[Work task]: Retype exactly the lines of the material below, from the one containing "make use of" through the last, with both ends kept.

[Given information]:
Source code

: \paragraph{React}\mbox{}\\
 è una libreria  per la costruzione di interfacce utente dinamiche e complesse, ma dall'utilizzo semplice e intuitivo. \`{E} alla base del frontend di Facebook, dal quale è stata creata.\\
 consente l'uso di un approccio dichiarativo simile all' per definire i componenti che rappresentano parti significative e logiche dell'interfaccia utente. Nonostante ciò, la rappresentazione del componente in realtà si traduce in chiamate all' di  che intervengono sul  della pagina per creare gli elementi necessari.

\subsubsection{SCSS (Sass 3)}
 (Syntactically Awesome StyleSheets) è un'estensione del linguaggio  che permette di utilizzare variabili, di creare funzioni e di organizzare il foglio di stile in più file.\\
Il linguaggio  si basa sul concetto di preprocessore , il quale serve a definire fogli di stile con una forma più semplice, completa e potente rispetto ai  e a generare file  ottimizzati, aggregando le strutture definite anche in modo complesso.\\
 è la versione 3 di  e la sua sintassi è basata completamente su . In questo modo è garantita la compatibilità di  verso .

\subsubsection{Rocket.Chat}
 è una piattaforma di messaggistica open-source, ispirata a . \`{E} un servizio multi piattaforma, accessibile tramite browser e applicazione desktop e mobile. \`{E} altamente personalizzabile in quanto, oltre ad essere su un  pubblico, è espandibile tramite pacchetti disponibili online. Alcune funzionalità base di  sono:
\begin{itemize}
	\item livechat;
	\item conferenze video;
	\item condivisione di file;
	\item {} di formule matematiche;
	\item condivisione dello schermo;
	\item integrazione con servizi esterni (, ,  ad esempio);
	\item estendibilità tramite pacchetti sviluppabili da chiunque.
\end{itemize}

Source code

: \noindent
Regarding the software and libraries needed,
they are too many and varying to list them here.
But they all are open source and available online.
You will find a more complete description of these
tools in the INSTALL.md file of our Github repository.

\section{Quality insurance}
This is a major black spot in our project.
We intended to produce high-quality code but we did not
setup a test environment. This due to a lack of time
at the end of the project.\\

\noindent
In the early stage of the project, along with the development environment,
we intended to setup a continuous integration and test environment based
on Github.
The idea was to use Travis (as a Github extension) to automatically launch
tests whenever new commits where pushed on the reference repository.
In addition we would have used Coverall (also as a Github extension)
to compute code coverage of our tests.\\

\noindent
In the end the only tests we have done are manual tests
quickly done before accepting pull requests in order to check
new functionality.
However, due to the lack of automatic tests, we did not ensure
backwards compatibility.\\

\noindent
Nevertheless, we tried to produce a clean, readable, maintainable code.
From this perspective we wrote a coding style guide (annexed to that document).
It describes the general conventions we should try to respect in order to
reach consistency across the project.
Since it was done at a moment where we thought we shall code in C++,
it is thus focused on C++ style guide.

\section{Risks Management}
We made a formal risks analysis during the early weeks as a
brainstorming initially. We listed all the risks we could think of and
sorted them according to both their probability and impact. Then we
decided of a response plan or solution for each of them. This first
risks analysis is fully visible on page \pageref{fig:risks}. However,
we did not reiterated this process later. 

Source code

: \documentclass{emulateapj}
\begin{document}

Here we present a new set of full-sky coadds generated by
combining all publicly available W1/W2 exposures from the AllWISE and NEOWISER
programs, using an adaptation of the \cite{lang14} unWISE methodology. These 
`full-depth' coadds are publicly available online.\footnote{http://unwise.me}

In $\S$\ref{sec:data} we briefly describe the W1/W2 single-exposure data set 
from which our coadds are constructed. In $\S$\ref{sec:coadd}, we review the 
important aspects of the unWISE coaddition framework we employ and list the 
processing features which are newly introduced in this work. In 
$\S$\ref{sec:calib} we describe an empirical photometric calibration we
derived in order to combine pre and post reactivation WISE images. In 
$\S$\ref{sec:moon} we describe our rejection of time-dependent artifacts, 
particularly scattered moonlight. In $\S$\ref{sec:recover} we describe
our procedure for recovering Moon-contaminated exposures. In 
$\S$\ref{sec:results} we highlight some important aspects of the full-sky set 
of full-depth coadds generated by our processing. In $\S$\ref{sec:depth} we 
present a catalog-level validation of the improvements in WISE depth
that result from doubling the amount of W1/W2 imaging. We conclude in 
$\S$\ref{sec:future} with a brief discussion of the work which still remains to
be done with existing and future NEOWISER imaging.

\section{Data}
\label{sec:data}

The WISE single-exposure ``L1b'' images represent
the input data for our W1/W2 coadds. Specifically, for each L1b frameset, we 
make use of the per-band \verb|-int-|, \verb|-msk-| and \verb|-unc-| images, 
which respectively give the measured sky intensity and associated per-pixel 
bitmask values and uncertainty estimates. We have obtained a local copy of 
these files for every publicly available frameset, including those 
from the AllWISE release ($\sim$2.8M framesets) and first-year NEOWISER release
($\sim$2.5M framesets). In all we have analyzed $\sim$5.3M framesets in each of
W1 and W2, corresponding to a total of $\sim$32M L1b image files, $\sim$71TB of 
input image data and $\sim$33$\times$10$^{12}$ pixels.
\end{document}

[Result of this exercise]:
make use of the per-band \verb|-int-|, \verb|-msk-| and \verb|-unc-| images, 
which respectively give the measured sky intensity and associated per-pixel 
bitmask values and uncertainty estimates. We have obtained a local copy of 
these files for every publicly available frameset, including those 
from the AllWISE release ($\sim$2.8M framesets) and first-year NEOWISER release
($\sim$2.5M framesets). In all we have analyzed $\sim$5.3M framesets in each of
W1 and W2, corresponding to a total of $\sim$32M L1b image files, $\sim$71TB of 
input image data and $\sim$33$\times$10$^{12}$ pixels.
\end{document}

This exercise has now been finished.